» Task item: The entire set of lines below should be copied exactly.

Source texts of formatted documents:

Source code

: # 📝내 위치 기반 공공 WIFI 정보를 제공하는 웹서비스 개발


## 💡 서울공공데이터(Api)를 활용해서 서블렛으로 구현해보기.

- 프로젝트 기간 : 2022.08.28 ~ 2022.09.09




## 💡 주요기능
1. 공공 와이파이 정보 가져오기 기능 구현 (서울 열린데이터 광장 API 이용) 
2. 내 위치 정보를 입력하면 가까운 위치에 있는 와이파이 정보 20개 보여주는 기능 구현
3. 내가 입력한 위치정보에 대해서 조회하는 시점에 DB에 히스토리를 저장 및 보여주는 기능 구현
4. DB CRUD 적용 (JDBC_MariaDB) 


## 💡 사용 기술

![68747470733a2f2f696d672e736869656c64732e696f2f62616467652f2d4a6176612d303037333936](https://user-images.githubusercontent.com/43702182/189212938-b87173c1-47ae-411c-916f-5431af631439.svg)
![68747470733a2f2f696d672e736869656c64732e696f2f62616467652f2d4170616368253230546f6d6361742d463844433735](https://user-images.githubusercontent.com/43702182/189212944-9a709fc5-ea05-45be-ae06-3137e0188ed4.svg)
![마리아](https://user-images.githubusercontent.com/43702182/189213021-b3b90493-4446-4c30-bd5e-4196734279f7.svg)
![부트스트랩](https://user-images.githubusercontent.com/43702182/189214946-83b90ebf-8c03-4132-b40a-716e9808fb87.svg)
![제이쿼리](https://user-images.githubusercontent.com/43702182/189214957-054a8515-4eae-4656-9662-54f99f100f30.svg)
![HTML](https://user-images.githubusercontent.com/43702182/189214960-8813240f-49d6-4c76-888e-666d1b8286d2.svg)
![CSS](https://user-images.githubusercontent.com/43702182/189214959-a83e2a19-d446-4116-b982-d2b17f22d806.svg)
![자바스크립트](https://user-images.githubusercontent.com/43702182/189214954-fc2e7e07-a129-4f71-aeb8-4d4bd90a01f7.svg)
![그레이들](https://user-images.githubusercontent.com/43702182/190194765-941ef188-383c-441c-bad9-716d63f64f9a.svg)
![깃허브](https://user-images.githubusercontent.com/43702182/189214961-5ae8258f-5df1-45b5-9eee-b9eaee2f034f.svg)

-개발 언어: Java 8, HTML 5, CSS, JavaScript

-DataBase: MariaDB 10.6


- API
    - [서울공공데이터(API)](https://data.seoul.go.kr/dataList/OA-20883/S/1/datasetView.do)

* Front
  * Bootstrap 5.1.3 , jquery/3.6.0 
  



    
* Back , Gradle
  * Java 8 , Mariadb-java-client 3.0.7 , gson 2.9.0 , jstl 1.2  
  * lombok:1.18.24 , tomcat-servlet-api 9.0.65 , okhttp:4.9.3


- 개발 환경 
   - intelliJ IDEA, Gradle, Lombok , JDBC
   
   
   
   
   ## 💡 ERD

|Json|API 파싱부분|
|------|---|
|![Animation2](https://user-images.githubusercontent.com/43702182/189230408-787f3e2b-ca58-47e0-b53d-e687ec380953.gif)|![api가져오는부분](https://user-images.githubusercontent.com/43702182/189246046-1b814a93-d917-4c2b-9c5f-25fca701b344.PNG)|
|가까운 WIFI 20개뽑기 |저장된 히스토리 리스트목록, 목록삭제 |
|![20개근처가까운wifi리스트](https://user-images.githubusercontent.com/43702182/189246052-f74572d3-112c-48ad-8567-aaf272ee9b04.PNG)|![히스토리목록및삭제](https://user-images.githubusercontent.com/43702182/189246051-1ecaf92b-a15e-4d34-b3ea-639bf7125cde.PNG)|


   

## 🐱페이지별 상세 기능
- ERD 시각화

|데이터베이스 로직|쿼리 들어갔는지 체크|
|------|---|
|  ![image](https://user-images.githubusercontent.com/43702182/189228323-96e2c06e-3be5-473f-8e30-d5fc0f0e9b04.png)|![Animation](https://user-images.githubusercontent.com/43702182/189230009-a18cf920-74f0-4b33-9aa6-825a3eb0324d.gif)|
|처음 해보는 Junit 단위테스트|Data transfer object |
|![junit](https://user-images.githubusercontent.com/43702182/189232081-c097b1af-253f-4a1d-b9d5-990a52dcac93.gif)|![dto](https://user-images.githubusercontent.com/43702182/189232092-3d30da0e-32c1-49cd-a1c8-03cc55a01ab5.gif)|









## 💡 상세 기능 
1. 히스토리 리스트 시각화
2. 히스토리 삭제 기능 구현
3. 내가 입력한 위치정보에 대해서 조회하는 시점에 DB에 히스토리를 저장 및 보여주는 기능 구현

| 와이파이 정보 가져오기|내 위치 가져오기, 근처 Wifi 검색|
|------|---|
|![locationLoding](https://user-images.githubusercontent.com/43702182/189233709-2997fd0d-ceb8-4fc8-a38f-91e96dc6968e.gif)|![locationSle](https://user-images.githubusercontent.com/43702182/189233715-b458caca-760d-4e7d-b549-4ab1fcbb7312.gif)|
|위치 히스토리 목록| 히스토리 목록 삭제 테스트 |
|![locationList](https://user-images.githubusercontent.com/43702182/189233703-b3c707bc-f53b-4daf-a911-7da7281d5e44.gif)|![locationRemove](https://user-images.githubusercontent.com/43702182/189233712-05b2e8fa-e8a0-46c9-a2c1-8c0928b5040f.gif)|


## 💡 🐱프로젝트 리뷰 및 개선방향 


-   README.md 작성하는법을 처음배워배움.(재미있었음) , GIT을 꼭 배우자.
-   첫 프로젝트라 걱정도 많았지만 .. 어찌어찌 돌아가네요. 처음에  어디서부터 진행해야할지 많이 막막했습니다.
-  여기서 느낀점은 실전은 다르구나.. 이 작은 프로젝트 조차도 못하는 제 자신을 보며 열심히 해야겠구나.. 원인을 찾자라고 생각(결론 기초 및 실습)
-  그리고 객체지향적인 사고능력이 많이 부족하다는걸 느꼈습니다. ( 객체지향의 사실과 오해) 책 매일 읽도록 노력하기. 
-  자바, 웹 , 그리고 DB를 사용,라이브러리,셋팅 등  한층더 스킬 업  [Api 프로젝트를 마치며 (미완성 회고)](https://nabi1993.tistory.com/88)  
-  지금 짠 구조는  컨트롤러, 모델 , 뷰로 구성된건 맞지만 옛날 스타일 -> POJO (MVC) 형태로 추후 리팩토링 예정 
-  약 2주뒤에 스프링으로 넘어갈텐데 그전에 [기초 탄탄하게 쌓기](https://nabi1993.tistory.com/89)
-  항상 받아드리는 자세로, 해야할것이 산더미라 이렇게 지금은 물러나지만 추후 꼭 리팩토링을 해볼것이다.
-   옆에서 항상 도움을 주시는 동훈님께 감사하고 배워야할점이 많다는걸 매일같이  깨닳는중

» Expected answer:
Source code

: # 📝내 위치 기반 공공 WIFI 정보를 제공하는 웹서비스 개발


## 💡 서울공공데이터(Api)를 활용해서 서블렛으로 구현해보기.

- 프로젝트 기간 : 2022.08.28 ~ 2022.09.09




## 💡 주요기능
1. 공공 와이파이 정보 가져오기 기능 구현 (서울 열린데이터 광장 API 이용) 
2. 내 위치 정보를 입력하면 가까운 위치에 있는 와이파이 정보 20개 보여주는 기능 구현
3. 내가 입력한 위치정보에 대해서 조회하는 시점에 DB에 히스토리를 저장 및 보여주는 기능 구현
4. DB CRUD 적용 (JDBC_MariaDB) 


## 💡 사용 기술

![68747470733a2f2f696d672e736869656c64732e696f2f62616467652f2d4a6176612d303037333936](https://user-images.githubusercontent.com/43702182/189212938-b87173c1-47ae-411c-916f-5431af631439.svg)
![68747470733a2f2f696d672e736869656c64732e696f2f62616467652f2d4170616368253230546f6d6361742d463844433735](https://user-images.githubusercontent.com/43702182/189212944-9a709fc5-ea05-45be-ae06-3137e0188ed4.svg)
![마리아](https://user-images.githubusercontent.com/43702182/189213021-b3b90493-4446-4c30-bd5e-4196734279f7.svg)
![부트스트랩](https://user-images.githubusercontent.com/43702182/189214946-83b90ebf-8c03-4132-b40a-716e9808fb87.svg)
![제이쿼리](https://user-images.githubusercontent.com/43702182/189214957-054a8515-4eae-4656-9662-54f99f100f30.svg)
![HTML](https://user-images.githubusercontent.com/43702182/189214960-8813240f-49d6-4c76-888e-666d1b8286d2.svg)
![CSS](https://user-images.githubusercontent.com/43702182/189214959-a83e2a19-d446-4116-b982-d2b17f22d806.svg)
![자바스크립트](https://user-images.githubusercontent.com/43702182/189214954-fc2e7e07-a129-4f71-aeb8-4d4bd90a01f7.svg)
![그레이들](https://user-images.githubusercontent.com/43702182/190194765-941ef188-383c-441c-bad9-716d63f64f9a.svg)
![깃허브](https://user-images.githubusercontent.com/43702182/189214961-5ae8258f-5df1-45b5-9eee-b9eaee2f034f.svg)

-개발 언어: Java 8, HTML 5, CSS, JavaScript

-DataBase: MariaDB 10.6


- API
    - [서울공공데이터(API)](https://data.seoul.go.kr/dataList/OA-20883/S/1/datasetView.do)

* Front
  * Bootstrap 5.1.3 , jquery/3.6.0 
  



    
* Back , Gradle
  * Java 8 , Mariadb-java-client 3.0.7 , gson 2.9.0 , jstl 1.2  
  * lombok:1.18.24 , tomcat-servlet-api 9.0.65 , okhttp:4.9.3


- 개발 환경 
   - intelliJ IDEA, Gradle, Lombok , JDBC
   
   
   
   
   ## 💡 ERD

|Json|API 파싱부분|
|------|---|
|![Animation2](https://user-images.githubusercontent.com/43702182/189230408-787f3e2b-ca58-47e0-b53d-e687ec380953.gif)|![api가져오는부분](https://user-images.githubusercontent.com/43702182/189246046-1b814a93-d917-4c2b-9c5f-25fca701b344.PNG)|
|가까운 WIFI 20개뽑기 |저장된 히스토리 리스트목록, 목록삭제 |
|![20개근처가까운wifi리스트](https://user-images.githubusercontent.com/43702182/189246052-f74572d3-112c-48ad-8567-aaf272ee9b04.PNG)|![히스토리목록및삭제](https://user-images.githubusercontent.com/43702182/189246051-1ecaf92b-a15e-4d34-b3ea-639bf7125cde.PNG)|


   

## 🐱페이지별 상세 기능
- ERD 시각화

|데이터베이스 로직|쿼리 들어갔는지 체크|
|------|---|
|  ![image](https://user-images.githubusercontent.com/43702182/189228323-96e2c06e-3be5-473f-8e30-d5fc0f0e9b04.png)|![Animation](https://user-images.githubusercontent.com/43702182/189230009-a18cf920-74f0-4b33-9aa6-825a3eb0324d.gif)|
|처음 해보는 Junit 단위테스트|Data transfer object |
|![junit](https://user-images.githubusercontent.com/43702182/189232081-c097b1af-253f-4a1d-b9d5-990a52dcac93.gif)|![dto](https://user-images.githubusercontent.com/43702182/189232092-3d30da0e-32c1-49cd-a1c8-03cc55a01ab5.gif)|









## 💡 상세 기능 
1. 히스토리 리스트 시각화
2. 히스토리 삭제 기능 구현
3. 내가 입력한 위치정보에 대해서 조회하는 시점에 DB에 히스토리를 저장 및 보여주는 기능 구현

| 와이파이 정보 가져오기|내 위치 가져오기, 근처 Wifi 검색|
|------|---|
|![locationLoding](https://user-images.githubusercontent.com/43702182/189233709-2997fd0d-ceb8-4fc8-a38f-91e96dc6968e.gif)|![locationSle](https://user-images.githubusercontent.com/43702182/189233715-b458caca-760d-4e7d-b549-4ab1fcbb7312.gif)|
|위치 히스토리 목록| 히스토리 목록 삭제 테스트 |
|![locationList](https://user-images.githubusercontent.com/43702182/189233703-b3c707bc-f53b-4daf-a911-7da7281d5e44.gif)|![locationRemove](https://user-images.githubusercontent.com/43702182/189233712-05b2e8fa-e8a0-46c9-a2c1-8c0928b5040f.gif)|


## 💡 🐱프로젝트 리뷰 및 개선방향 


-   README.md 작성하는법을 처음배워배움.(재미있었음) , GIT을 꼭 배우자.
-   첫 프로젝트라 걱정도 많았지만 .. 어찌어찌 돌아가네요. 처음에  어디서부터 진행해야할지 많이 막막했습니다.
-  여기서 느낀점은 실전은 다르구나.. 이 작은 프로젝트 조차도 못하는 제 자신을 보며 열심히 해야겠구나.. 원인을 찾자라고 생각(결론 기초 및 실습)
-  그리고 객체지향적인 사고능력이 많이 부족하다는걸 느꼈습니다. ( 객체지향의 사실과 오해) 책 매일 읽도록 노력하기. 
-  자바, 웹 , 그리고 DB를 사용,라이브러리,셋팅 등  한층더 스킬 업  [Api 프로젝트를 마치며 (미완성 회고)](https://nabi1993.tistory.com/88)  
-  지금 짠 구조는  컨트롤러, 모델 , 뷰로 구성된건 맞지만 옛날 스타일 -> POJO (MVC) 형태로 추후 리팩토링 예정 
-  약 2주뒤에 스프링으로 넘어갈텐데 그전에 [기초 탄탄하게 쌓기](https://nabi1993.tistory.com/89)
-  항상 받아드리는 자세로, 해야할것이 산더미라 이렇게 지금은 물러나지만 추후 꼭 리팩토링을 해볼것이다.
-   옆에서 항상 도움을 주시는 동훈님께 감사하고 배워야할점이 많다는걸 매일같이  깨닳는중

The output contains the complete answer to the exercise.